Print each entry again exactly as written, and keep the pictures out.

[Records supplied Boundary: Start]

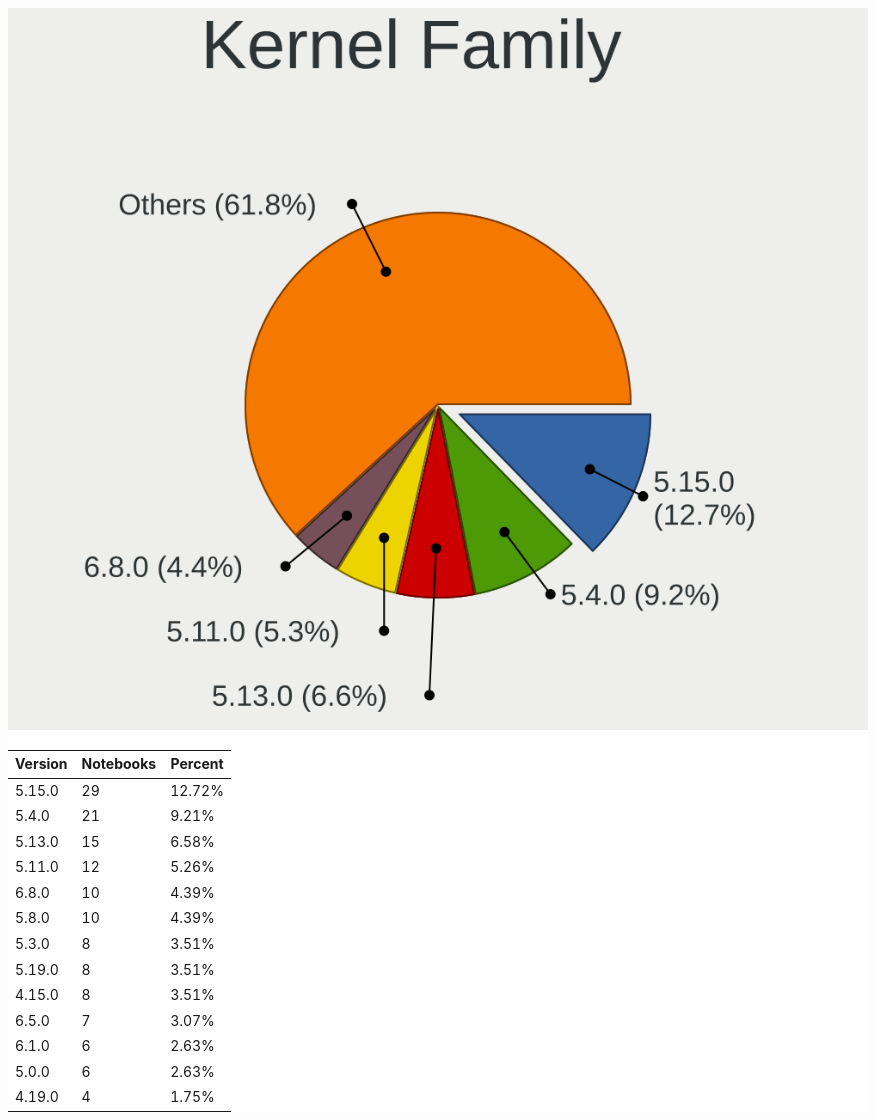 ![Kernel Family](./images/pie_chart/os_kernel_family.svg)


| Version | Notebooks | Percent |
|---------|-----------|---------|
| 5.15.0  | 29        | 12.72%  |
| 5.4.0   | 21        | 9.21%   |
| 5.13.0  | 15        | 6.58%   |
| 5.11.0  | 12        | 5.26%   |
| 6.8.0   | 10        | 4.39%   |
| 5.8.0   | 10        | 4.39%   |
| 5.3.0   | 8         | 3.51%   |
| 5.19.0  | 8         | 3.51%   |
| 4.15.0  | 8         | 3.51%   |
| 6.5.0   | 7         | 3.07%   |
| 6.1.0   | 6         | 2.63%   |
| 5.0.0   | 6         | 2.63%   |
| 4.19.0  | 4         | 1.75%   |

[Records supplied Boundary: End]

» **Solution to the problem**
 ![Kernel Family](./images/pie_chart/os_kernel_family.svg)


| Version | Notebooks | Percent |
|---------|-----------|---------|
| 5.15.0  | 29        | 12.72%  |
| 5.4.0   | 21        | 9.21%   |
| 5.13.0  | 15        | 6.58%   |
| 5.11.0  | 12        | 5.26%   |
| 6.8.0   | 10        | 4.39%   |
| 5.8.0   | 10        | 4.39%   |
| 5.3.0   | 8         | 3.51%   |
| 5.19.0  | 8         | 3.51%   |
| 4.15.0  | 8         | 3.51%   |
| 6.5.0   | 7         | 3.07%   |
| 6.1.0   | 6         | 2.63%   |
| 5.0.0   | 6         | 2.63%   |
| 4.19.0  | 4         | 1.75%   |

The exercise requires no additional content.